As I have described both the products I have to now mention that they both have certain similarities, for example both can have high interest rates so check thoroughly before deciding if a loan is right for you, both can normally be paid out quickly to a customer but both may require forms of documentation being received before the application can be successful. There are a range of different payday and instalment loans out there and some cannot be trusted so be careful, also with each loan potentially there could be brokers involved so make sure you know what you are dealing with and that you can make easier loan applications directly with certain lenders and avoid any third party involvement. Also similar with both these separate products is the approach to dealing with any outstanding repayments that may occur, both products will have people chase the debt daily by making contact via text, email and via the telephone on any contact information they have on a customer. If repayments continue to be missed and are still remaining overdue then these debts may be passed to outside sources such as debt collection agencies and if repayments on payday loans or instalments loans are missed it will have a negative impact on that persons credit file. And with any repayments and defaults that show up on a customer’s credit file will remain on there until the balance is settled in full and with these on the credit file it may be harder to gain credit elsewhere.

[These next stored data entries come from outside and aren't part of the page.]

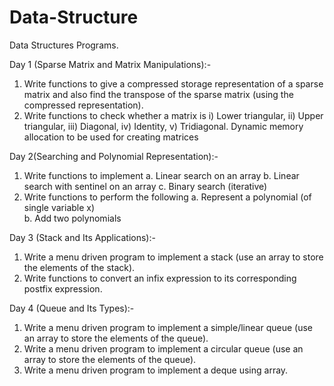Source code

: # Data-Structure
Data Structures Programs.

Day 1 (Sparse Matrix and Matrix Manipulations):-

  1. Write functions to give a compressed storage representation of a sparse matrix and also find the
     transpose of the sparse matrix (using the compressed representation).
  2. Write functions to check whether a matrix is i) Lower triangular, ii) Upper triangular, iii) Diagonal,
     iv) Identity, v) Tridiagonal. Dynamic memory allocation to be used for creating matrices

Day 2(Searching and Polynomial Representation):-

  1. Write functions to implement
      a. Linear search on an array
      b. Linear search with sentinel on an array
      c. Binary search (iterative)
  2. Write functions to perform the following
      a. Represent a polynomial (of single variable x)    
      b. Add two polynomials
  
Day 3 (Stack and Its Applications):-
  
  1. Write a menu driven program to implement a stack (use an array to store the elements of the stack).
  2. Write functions to convert an infix expression to its corresponding postfix expression.
  
Day 4 (Queue and Its Types):-
  
  1. Write a menu driven program to implement a simple/linear queue (use an array to store the elements of the queue).
  2. Write a menu driven program to implement a circular queue (use an array to store the elements of the queue).
  3. Write a menu driven program to implement a deque using array.
  

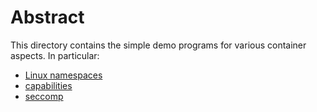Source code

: # Abstract

This directory contains the simple demo programs for various container aspects. In particular:

- [Linux namespaces](namespaces)
- [capabilities](capabilities)
- [seccomp](seccomp)
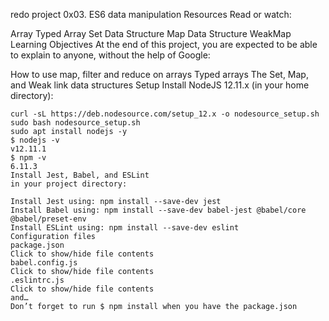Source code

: redo project
0x03. ES6 data manipulation
Resources
Read or watch:

Array
Typed Array
Set Data Structure
Map Data Structure
WeakMap
Learning Objectives
At the end of this project, you are expected to be able to explain to anyone, without the help of Google:

How to use map, filter and reduce on arrays
Typed arrays
The Set, Map, and Weak link data structures
Setup
Install NodeJS 12.11.x
(in your home directory):

	curl -sL https://deb.nodesource.com/setup_12.x -o nodesource_setup.sh
	sudo bash nodesource_setup.sh
	sudo apt install nodejs -y
	$ nodejs -v
	v12.11.1
	$ npm -v
	6.11.3
	Install Jest, Babel, and ESLint
	in your project directory:

	Install Jest using: npm install --save-dev jest
	Install Babel using: npm install --save-dev babel-jest @babel/core @babel/preset-env
	Install ESLint using: npm install --save-dev eslint
	Configuration files
	package.json
	Click to show/hide file contents
	babel.config.js
	Click to show/hide file contents
	.eslintrc.js
	Click to show/hide file contents
	and…
	Don’t forget to run $ npm install when you have the package.json

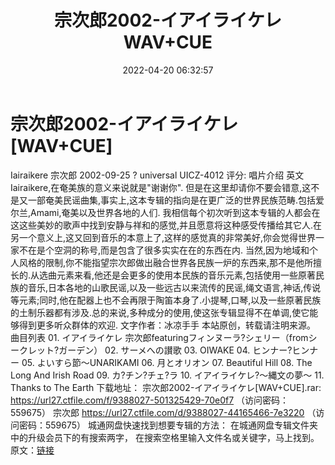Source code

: ﻿---
title: 宗次郎2002-イアイライケレWAV+CUE
date: 2022-04-20 06:32:57
categories: 古典音乐、新世纪、纯音雅乐
tags: 纯音雅乐
---
# 宗次郎2002-イアイライケレ[WAV+CUE]

Iairaikere
宗次郎
2002-09-25
?
universal
UICZ-4012
评分:
唱片介绍
英文Iairaikere,在奄美族的意义来说就是"谢谢你".
但是在这里却请你不要会错意,这不是又一部奄美民谣曲集,事实上,这本专辑的指向是在更广泛的世界民族范畴.包括爱尔兰,Amami,奄美以及世界各地的人们.
我相信每个初次听到这本专辑的人都会在这这些美妙的歌声中找到安静与祥和的感觉,并且愿意将这种感受传播给其它人.在另一个意义上,这又回到音乐的本意上了,这样的感觉真的非常美好,你会觉得世界一家不在是个空洞的称号,而是包含了很多实实在在的东西在内.
当然,因为地域和个人风格的限制,你不能指望宗次郎做出融合世界各民族一炉的东西来,那不是他所擅长的.从选曲元素来看,他还是会更多的使用本民族的音乐元素,包括使用一些原著民族的音乐,日本各地的山歌民谣,以及一些远古以来流传的民谣,绳文语言,神话,传说等元素;同时,他在配器上也不会再限于陶笛本身了.小提琴,口琴,以及一些原著民族的土制乐器都有涉及.总的来说,多种成分的使用,使这张专辑显得不在单调,使它能够得到更多听众群体的欢迎.
文字作者：冰凉手手
本站原创，转载请注明来源。
曲目列表
01.
イアイライケレ
宗次郎featuringフィンヌーラ?シェリー（fromシークレット?ガーデン）
02.
サーメへの讃歌
03.
OIWAKE
04.
ヒンナー?ヒンナー
05.
よいすら節～UNARIKAMI
06.
月とオリオン
07. Beautiful Hill
08. The Long And Irish
Road
09.
カ?チン?チェ?ラ
10.
イアイライケレ?～縄文の夢～
11. Thanks to The
Earth
下载地址：
宗次郎2002-イアイライケレ[WAV+CUE].rar: https://url27.ctfile.com/f/9388027-501325429-70e0f7
（访问密码：559675）
宗次郎
https://url27.ctfile.com/d/9388027-44165466-7e3220
（访问密码：559675）
城通网盘快速找到想要专辑的方法：
在城通网盘专辑文件夹中的升级会员下的有搜索两字，
在搜索空格里输入文件名或关键字，马上找到。
原文：[链接](https://blog.sina.com.cn/s/blog_1647c7e7601030wr4.html)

A long with these similarities, there are many differences between payday loans and instalments loans including the terms of the financial agreement, a payday loan is considered as a short term loan that has to be paid back within a thirty day period, this means the interest rates can be very high, in contrast an instalment loan is meant to be paid over a much longer period, the interest rates will not be as high but the loan will take longer to be paid back to the specific Creditor. Another strong difference between these two financial products is the customer service factor. It has been proven that the customer service is of a much better standard with a longer term instalment loan. It has also been proven that there are much more loyalty credentials with an instalment loan for example once an account is cleared they offer more benefits than a customer who has paid off a payday loan in full. There are a lot more instalment loan finance companies that you can trust out there than that of the payday loan industry, instalment loans have been around for a lot longer and you know where you stand more with an instalment loan as your repayments stay the same monthly and they are much easier to keep track of any monthly instalments someone makes.
So in conclusion I have shown that both payday loans and instalment loans have their benefits as well as some negative factors, I must however state that for me the instalment loan is overall the better option, it is easier to handle your finances as the repayment is easy to work out and you don’t have to clear the full balance within a month like you would have to do with a payday loan. You may have the debt for a longer period but as it is affordable repayments a customer has to make it is definitely the better option for me. I feel that the payday loan industry is dying out slightly and with the instalment loan currently the longest loan in the market place I also feel much safer in this financial industry.